高校時代からずっと「少しずつ伸ばしたい」と考えていた距離も、ついに10000mまで届きつつある。ここからさらに、萩谷はどこへ走っていくのだろうか。
「陸上をはじめたときから、最終的にはマラソンをやりたいと思っていました。実業団ランナーだった母もそうで、マラソンまでたどりつきはしなかったんだけど、その想いは昔から聞いていて。別に代わりに走るような意識はないけれど、純粋に、親も見たことのない景色を見てみたいなって思っています。じつは監督とも、冗談まじりに『パリではマラソンか?』なんて話をしていて……今年もいくつかマラソンの大会を見せてもらったんですが、なんだかもう、フラットな気持ちでは見られなくなっちゃったんです。レース展開を素直に楽しんだり、応援したりできなくて、自分が走ったらどうなるかみたいなことを考えてしまう。いままでマラソン練習なんてやってこなかったから、軽々しく走りたいなんて言えないのも分かっているけど、どうしようもなく惹かれてしまっている自分がいます」
未知の5000mに挑んだときのように。これまで経験のない大舞台で、自分なりの走りを見せようとしたときのように。萩谷の大きな目が、期待と少しの不安をにじませてくるりと動く。
「来年から少しずつ、マラソンもはじめられたらと思っています。いままでは35kmまでしか走ったことがないから、レースに耐えられる身体ができているかは不安です。あと10kmくらいならなんとかなるんちゃうかと思いつつ、そんな甘いものではないことも感じています。監督は、まだ待てって言いますね。私も今後長く競技を続けていきたいと思っているし、そんなに焦ってはじめなくていいのはわかるんですけど……それでもやっぱり、やりたい」
すでに花を咲かせつつある5000mに集中して、タイムに磨きをかけるべきだという声もあるだろう。でも、これだけうれしそうにマラソンを夢見る萩谷を目の当たりにしても、外野は同じことが言えるだろうか?
「勘なんですけど、マラソンは自分に合っているって思うんです。ある程度の時間をかけて、きついところで粘りながら押していくのが私のやり方だから、マラソン向きかもしれないって。本当にただの感覚なんですけどね」
ただ、彼女の直感は馬鹿にできない。そして、入社2年目のクロスカントリー選手権。並みいる強豪選手をねじ伏せて、気持ちよく風を切る萩谷の姿を思い出した。彼女が彼女らしい走りを見せていくフィールドがさらに広がるというのなら、そこには期待しかない。

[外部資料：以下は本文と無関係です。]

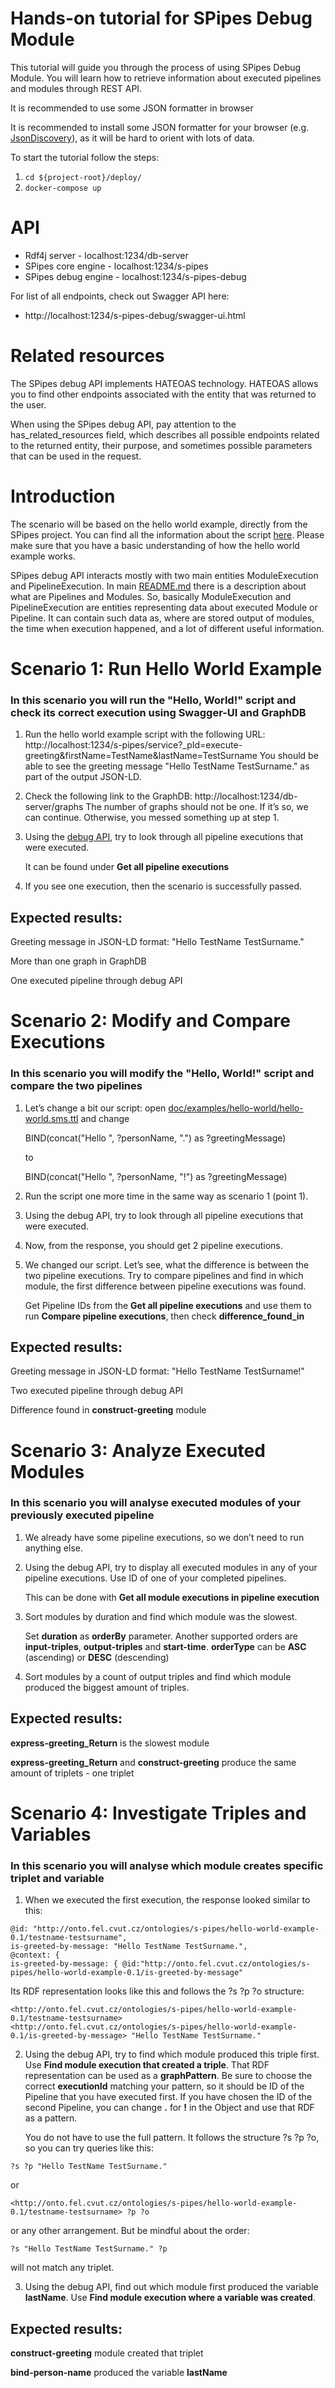 # Hands-on tutorial for SPipes Debug Module

This tutorial will guide you through the process of using SPipes Debug Module. 
You will learn how to retrieve information about executed pipelines and modules through REST API.

It is recommended to use some JSON formatter in browser 

It is  recommended to install some JSON formatter for your browser 
(e.g. [JsonDiscovery](https://chrome.google.com/webstore/detail/jsondiscovery/pamhglogfolfbmlpnenhpeholpnlcclo)), 
as it will be hard to orient with lots of data.

To start the tutorial follow the steps:
1) `cd ${project-root}/deploy/`
2) `docker-compose up`


# API
- Rdf4j server - localhost:1234/db-server
- SPipes core engine - localhost:1234/s-pipes
- SPipes debug engine - localhost:1234/s-pipes-debug

For list of all endpoints, check out Swagger API here:
- http://localhost:1234/s-pipes-debug/swagger-ui.html

# Related resources
The SPipes debug API implements HATEOAS technology. HATEOAS allows you to find other endpoints
associated with the entity that was returned to the user.

When using the SPipes debug API, pay attention to the has_related_resources field, which describes all possible
endpoints related to the returned entity, their purpose, and sometimes possible parameters that can be used in the request.


# Introduction

The scenario will be based on the hello world example, directly from the SPipes project.
You can find all the information about the script [here](../../../doc/examples/hello-world/hello-world.md).
Please make sure that you have a basic understanding of how the hello world example works.

SPipes debug API interacts mostly with two main entities 
ModuleExecution and PipelineExecution. In main [README.md](../../../README.md) there is a description about what are
Pipelines and Modules.
So, basically ModuleExecution and PipelineExecution are entities representing data about executed Module or Pipeline.
It can contain such data as, where are stored output of modules,
the time when execution happened, and a lot of different useful information.

# Scenario 1: Run Hello World Example
### In this scenario you will run the "Hello, World!" script and check its correct execution using Swagger-UI and GraphDB

1) Run the hello world example script with the following URL:
   http://localhost:1234/s-pipes/service?_pId=execute-greeting&firstName=TestName&lastName=TestSurname
   You should be able to see the greeting message "Hello TestName TestSurname." as part of the output JSON-LD.

2) Check the following link to the GraphDB:
   http://localhost:1234/db-server/graphs
   The number of graphs should not be one. If it’s so, we can continue. Otherwise, you messed something up at step 1.

3) Using the [debug API](http://localhost:1234/s-pipes-debug/swagger-ui/index.html), try to look through all pipeline executions that were executed. 

   It can be found under **Get all pipeline executions**

4) If you see one execution, then the scenario is successfully passed.

## Expected results:

Greeting message in JSON-LD format: "Hello TestName TestSurname."

More than one graph in GraphDB

One executed pipeline through debug API

# Scenario 2: Modify and Compare Executions
### In this scenario you will modify the "Hello, World!" script and compare the two pipelines

1) Let’s change a bit our script: open [doc/examples/hello-world/hello-world.sms.ttl](../../../doc/examples/hello-world/hello-world.sms.ttl) and change

   BIND(concat("Hello ", ?personName, ".") as ?greetingMessage) 

   to
   
   BIND(concat("Hello ", ?personName, "!") as ?greetingMessage)

2) Run the script one more time in the same way as scenario 1 (point 1).

3) Using the debug API, try to look through all pipeline executions that were executed.

4) Now, from the response, you should get 2 pipeline executions.

5) We changed our script. Let’s see, what the difference is between the two pipeline executions.
   Try to compare pipelines and find in which module, the first difference between pipeline executions was found.

   Get Pipeline IDs from the **Get all pipeline executions** and use them to run **Compare pipeline executions**, then check **difference_found_in**

## Expected results:

Greeting message in JSON-LD format: "Hello TestName TestSurname!"

Two executed pipeline through debug API

Difference found in **construct-greeting** module

# Scenario 3: Analyze Executed Modules
### In this scenario you will analyse executed modules of your previously executed pipeline

1) We already have some pipeline executions, so we don’t need to run anything else.

2) Using the debug API, try to display all executed modules in any of your pipeline executions. Use ID of one of your completed pipelines.
   
   This can be done with **Get all module executions in pipeline execution**

3) Sort modules by duration and find which module was the slowest.

   Set **duration** as **orderBy** parameter. Another supported orders are **input-triples**, **output-triples** and **start-time**. **orderType** can be **ASC** (ascending) or **DESC** (descending)

4) Sort modules by a count of output triples and find which module produced the biggest amount of triples.

## Expected results:

**express-greeting_Return** is the slowest module

**express-greeting_Return** and **construct-greeting** produce the same amount of triplets - one triplet

# Scenario 4: Investigate Triples and Variables
### In this scenario you will analyse which module creates specific triplet and variable

1) When we executed the first execution, the response looked similar to this:

```
@id: "http://onto.fel.cvut.cz/ontologies/s-pipes/hello-world-example-0.1/testname-testsurname",
is-greeted-by-message: "Hello TestName TestSurname.",
@context: {
is-greeted-by-message: { @id:"http://onto.fel.cvut.cz/ontologies/s-pipes/hello-world-example-0.1/is-greeted-by-message"
```
Its RDF representation looks like this and follows the ?s ?p ?o structure:
```
<http://onto.fel.cvut.cz/ontologies/s-pipes/hello-world-example-0.1/testname-testsurname> 
<http://onto.fel.cvut.cz/ontologies/s-pipes/hello-world-example-0.1/is-greeted-by-message> "Hello TestName TestSurname."
```

2) Using the debug API, try to find which module produced this triple first. Use **Find module execution that created a triple**. That RDF representation can be used as a **graphPattern**.
   Be sure to choose the correct **executionId** matching your pattern, so it should be ID of the Pipeline that you have executed first. 
   If you have chosen the ID of the second Pipeline, you can change **.** for **!** in the Object and use that RDF as a pattern.
   
   You do not have to use the full pattern. It follows the structure ?s ?p ?o, so you can try queries like this:
```
?s ?p "Hello TestName TestSurname."
```
or 
```
<http://onto.fel.cvut.cz/ontologies/s-pipes/hello-world-example-0.1/testname-testsurname> ?p ?o
```
or any other arrangement. But be mindful about the order:
```
?s "Hello TestName TestSurname." ?p
```
will not match any triplet.

3) Using the debug API, find out which module first produced the variable **lastName**. Use **Find module execution where a variable was created**.

## Expected results:

**construct-greeting** module created that triplet

**bind-person-name** produced the variable **lastName**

「2021年の夏以降、私を取り巻く環境は大きく変わりました。地元の長野や競技場に行くと、ちびっ子たちが私のところに『サインください』って来てくれるんです。すごくうれしい反面、私でいいのか申し訳ない気持ちがありました。いつも恐縮していたら、母に『いまはそう思うかもしれないけど、これからもっと強くなって、サインを受け取った子どもたちが自慢できるような選手になっていけばいいやん』って言われたんです。じつは私も小学校低学年のとき、上野裕一郎さんにサインをいただいたことがあったんだけど、当時は上野さんがどのくらいすごい選手なのかわかっていなかったんですよね。それでも、少しずつ上野さんのすごさを知るにつれ、サインを持っている自分が誇らしくなって。いま私の前に並んでいる子どもたちも、私が何をした人なのか、どのくらいのタイムで走っているかなんてきっと知らないだろうけど……いつか私のサインが、自分にとっての上野さんのサインみたいなものになっていったらいいなって思えました。いまは予選落ちの萩谷だけど、これからメダルを獲ったり、優勝したり、その子たちが誇らしく思えるような記録を積み重ねていきたい。『誰やこのサイン』って言われちゃう日がこないように、がんばります」
すでに鮮やかな足跡をいくつも残していて、これからの伸びしろも充分に持っているのに、萩谷は謙虚だ。色紙どころか、帽子や靴を持って並び、油性ペンでサインを入れてくれと頼んでくる子も少なくない。そんなとき、萩谷はドキドキしながら、ペンをとる。「これ、レースのときに履くやつやろ? って、ちょっとプレッシャーを感じながら、小さく書いちゃいます」と、困ったように笑う。
彼女がどこまで走っていけるのかは、まだ誰にもわからない。
この文章は2000年10月10日に生まれた萩谷楓が、2022年8月25日まで走り続けてきた記録。そして、またここから走り出す証である。